Tentu sejarah mencatat keberhasilan 3 srikandi yaitu Nurfitriyana Saiman Lantang, Lilies Handayani dan Kusuma Wardani di Olimpiade Seoul 1988. Tak diunggulkan sama sekali, trio pemanah putri ini sukses memberikan medali perak panahan beregu putri.

Padahal kiprah mereka sama sekali tidak diperhitungkan untuk menyumbangkan medali Olimpiade. Saat itu, masyarakat Indonesia lebih mengenal nama Yayuk Basuki di cabang tenis dan Mardi Lestari di cabang atletik. Apalagi, tiga srikandi ini juga dikepung oleh kekuatan panahan dunia dari berbagai negara.

Tak disangka, mereka mampu lolos hingga ke babak final. Dalam perebutan medali perak antara Indonesia dengan Amerika Serikat karena nilai yang sama dan kemudian diadu lagi dalam sesi tie-breaker, tiga srikandi Indonesia mampu menghempaskan tim beregu putri dari AS yang merupakan salah satu pemegang gelar juara dunia panahan.

Tiga srikandi Indonesia pun berhak memperoleh medali perak, sedangkan AS meraih medali perunggu. Medali emas diraih oleh tim beregu putri Korea Selatan.
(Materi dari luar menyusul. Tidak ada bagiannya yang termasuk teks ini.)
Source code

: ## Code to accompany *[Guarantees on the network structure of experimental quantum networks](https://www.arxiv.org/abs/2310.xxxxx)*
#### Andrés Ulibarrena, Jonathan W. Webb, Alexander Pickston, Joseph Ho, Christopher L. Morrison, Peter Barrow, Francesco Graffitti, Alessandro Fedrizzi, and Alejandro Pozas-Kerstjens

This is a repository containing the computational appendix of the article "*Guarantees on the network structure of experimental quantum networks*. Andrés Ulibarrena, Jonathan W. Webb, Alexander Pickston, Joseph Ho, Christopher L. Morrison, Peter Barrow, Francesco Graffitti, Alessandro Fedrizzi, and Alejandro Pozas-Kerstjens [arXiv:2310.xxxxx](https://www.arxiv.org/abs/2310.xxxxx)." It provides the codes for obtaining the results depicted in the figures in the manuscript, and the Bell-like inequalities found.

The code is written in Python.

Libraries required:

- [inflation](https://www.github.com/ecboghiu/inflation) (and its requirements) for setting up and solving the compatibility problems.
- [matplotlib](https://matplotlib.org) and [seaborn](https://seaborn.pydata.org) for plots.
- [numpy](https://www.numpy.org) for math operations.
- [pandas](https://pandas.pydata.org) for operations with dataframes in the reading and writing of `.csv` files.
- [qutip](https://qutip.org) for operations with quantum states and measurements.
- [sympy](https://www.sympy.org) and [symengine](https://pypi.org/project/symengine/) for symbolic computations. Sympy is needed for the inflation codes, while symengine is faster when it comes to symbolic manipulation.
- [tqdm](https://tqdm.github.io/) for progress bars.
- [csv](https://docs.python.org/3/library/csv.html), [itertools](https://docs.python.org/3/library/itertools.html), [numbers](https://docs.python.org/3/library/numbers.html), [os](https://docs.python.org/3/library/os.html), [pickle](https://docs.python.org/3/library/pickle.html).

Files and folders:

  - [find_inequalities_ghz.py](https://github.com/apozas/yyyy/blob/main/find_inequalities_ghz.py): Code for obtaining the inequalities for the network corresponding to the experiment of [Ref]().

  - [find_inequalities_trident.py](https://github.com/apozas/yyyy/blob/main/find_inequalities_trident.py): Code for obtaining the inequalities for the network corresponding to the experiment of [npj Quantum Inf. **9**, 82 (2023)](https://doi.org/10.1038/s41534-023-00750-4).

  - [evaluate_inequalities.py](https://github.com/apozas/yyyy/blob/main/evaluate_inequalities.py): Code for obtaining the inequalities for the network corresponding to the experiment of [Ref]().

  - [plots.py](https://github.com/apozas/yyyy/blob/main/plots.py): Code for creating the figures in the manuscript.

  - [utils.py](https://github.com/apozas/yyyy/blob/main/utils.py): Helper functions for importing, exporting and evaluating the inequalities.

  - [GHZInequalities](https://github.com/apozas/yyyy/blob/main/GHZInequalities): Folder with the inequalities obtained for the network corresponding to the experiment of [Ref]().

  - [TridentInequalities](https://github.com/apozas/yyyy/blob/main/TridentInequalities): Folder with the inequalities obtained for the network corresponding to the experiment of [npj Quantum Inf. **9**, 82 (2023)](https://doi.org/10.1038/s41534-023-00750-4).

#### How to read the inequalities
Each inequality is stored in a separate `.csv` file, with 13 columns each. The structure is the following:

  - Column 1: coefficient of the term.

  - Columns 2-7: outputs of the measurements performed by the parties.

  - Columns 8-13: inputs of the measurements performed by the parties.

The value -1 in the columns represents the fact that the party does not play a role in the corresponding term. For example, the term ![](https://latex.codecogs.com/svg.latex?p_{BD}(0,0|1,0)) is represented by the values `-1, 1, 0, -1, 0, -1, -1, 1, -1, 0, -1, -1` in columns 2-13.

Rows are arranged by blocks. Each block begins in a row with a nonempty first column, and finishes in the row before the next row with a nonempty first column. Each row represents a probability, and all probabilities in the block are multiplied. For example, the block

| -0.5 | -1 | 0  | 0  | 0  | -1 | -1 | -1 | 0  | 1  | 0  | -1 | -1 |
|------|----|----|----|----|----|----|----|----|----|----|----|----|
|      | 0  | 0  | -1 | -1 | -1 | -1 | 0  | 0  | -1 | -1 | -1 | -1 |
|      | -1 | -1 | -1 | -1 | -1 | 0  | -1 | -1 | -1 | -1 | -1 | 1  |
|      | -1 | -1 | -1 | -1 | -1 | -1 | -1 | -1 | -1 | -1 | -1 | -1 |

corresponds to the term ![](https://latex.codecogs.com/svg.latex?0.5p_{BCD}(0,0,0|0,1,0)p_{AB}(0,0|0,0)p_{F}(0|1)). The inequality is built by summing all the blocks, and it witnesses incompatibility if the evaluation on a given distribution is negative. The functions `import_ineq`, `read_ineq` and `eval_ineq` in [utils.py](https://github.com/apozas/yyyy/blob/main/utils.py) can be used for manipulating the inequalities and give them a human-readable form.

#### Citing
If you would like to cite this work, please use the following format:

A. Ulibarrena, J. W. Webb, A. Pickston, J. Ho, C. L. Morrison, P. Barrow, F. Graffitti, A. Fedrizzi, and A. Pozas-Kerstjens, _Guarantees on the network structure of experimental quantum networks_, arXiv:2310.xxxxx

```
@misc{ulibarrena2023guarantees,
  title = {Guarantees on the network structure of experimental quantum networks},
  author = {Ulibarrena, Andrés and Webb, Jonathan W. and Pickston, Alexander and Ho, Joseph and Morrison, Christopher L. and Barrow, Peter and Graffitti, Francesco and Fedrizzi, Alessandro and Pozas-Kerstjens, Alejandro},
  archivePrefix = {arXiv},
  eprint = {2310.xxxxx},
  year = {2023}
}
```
Medali perak tersebut merupakan satu-satunya medali yang diraih Indonesia di Olimpiade 1988. Medali perak ini juga merupakan tonggak awal pijakan dari tradisi medali Indonesia dalam ajang Olimpiade.

Sejak saat itu, Indonesia selalu memiliki optimistis yang tinggi untuk meraih medali dalam setiap pergelaran Olimpiade. Apalagi cabang bulu tangkis mulai dipertandingkan di Olimpiade 1992 di Barcelona, Spanyol.

Tak tanggung-tanggung, dua emas dipersembahkan dari pasangan emas untuk Indonesia melalui Susi Susanti di tunggal putri dan Alan Budikusuma di tunggal putra di Olimpiade 1992. Total Indonesia meraih dua emas, dua perak dan satu perunggu yang semuanya dari cabang bulu tangkis.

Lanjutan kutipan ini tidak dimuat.